SOURCE MATERIAL
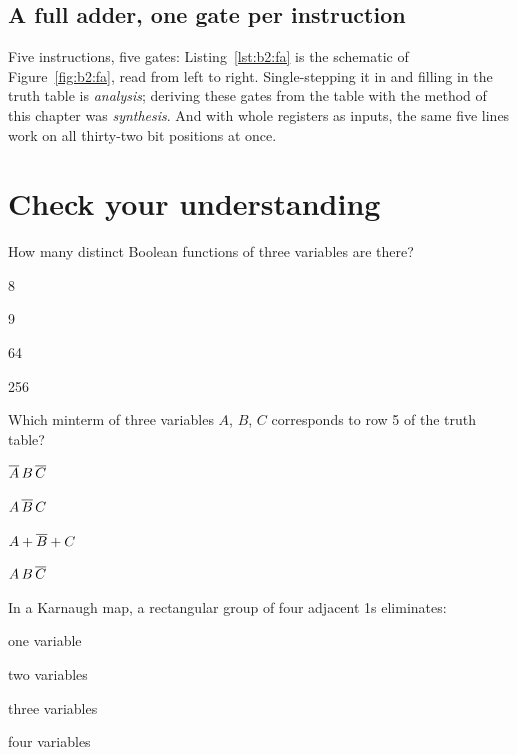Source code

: \subsection{A full adder, one gate per instruction}


Five instructions, five gates: Listing~\ref{lst:b2:fa} is the schematic of
Figure~\ref{fig:b2:fa}, read from left to right. Single-stepping it in \prgqt
and filling in the truth table is \emph{analysis}; deriving these gates from
the table with the method of this chapter was \emph{synthesis}. And with
whole registers as inputs, the same five lines work on all thirty-two bit
positions at once.





\section{Check your understanding}

\begin{quiz}{How many distinct Boolean functions of three variables are there?}
\item 8
\item 9
\item 64
\item 256
\end{quiz}

\begin{quiz}{Which minterm of three variables $A$, $B$, $C$ corresponds to row 5 of the truth table?}
\item $\nott{A}\,B\,\nott{C}$
\item $A\,\nott{B}\,C$
\item $A+\nott{B}+C$
\item $A\,B\,\nott{C}$
\end{quiz}

\begin{quiz}{In a Karnaugh map, a rectangular group of four adjacent 1s eliminates:}
\item one variable
\item two variables
\item three variables
\item four variables
\end{quiz}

HOW TO COMPLETE THIS TASK
Copy the lines from the entries above in which the word "item" appears.

OUTPUT
\item 8
\item 9
\item 64
\item 256
\item $\nott{A}\,B\,\nott{C}$
\item $A\,\nott{B}\,C$
\item $A+\nott{B}+C$
\item $A\,B\,\nott{C}$
\item one variable
\item two variables
\item three variables
\item four variables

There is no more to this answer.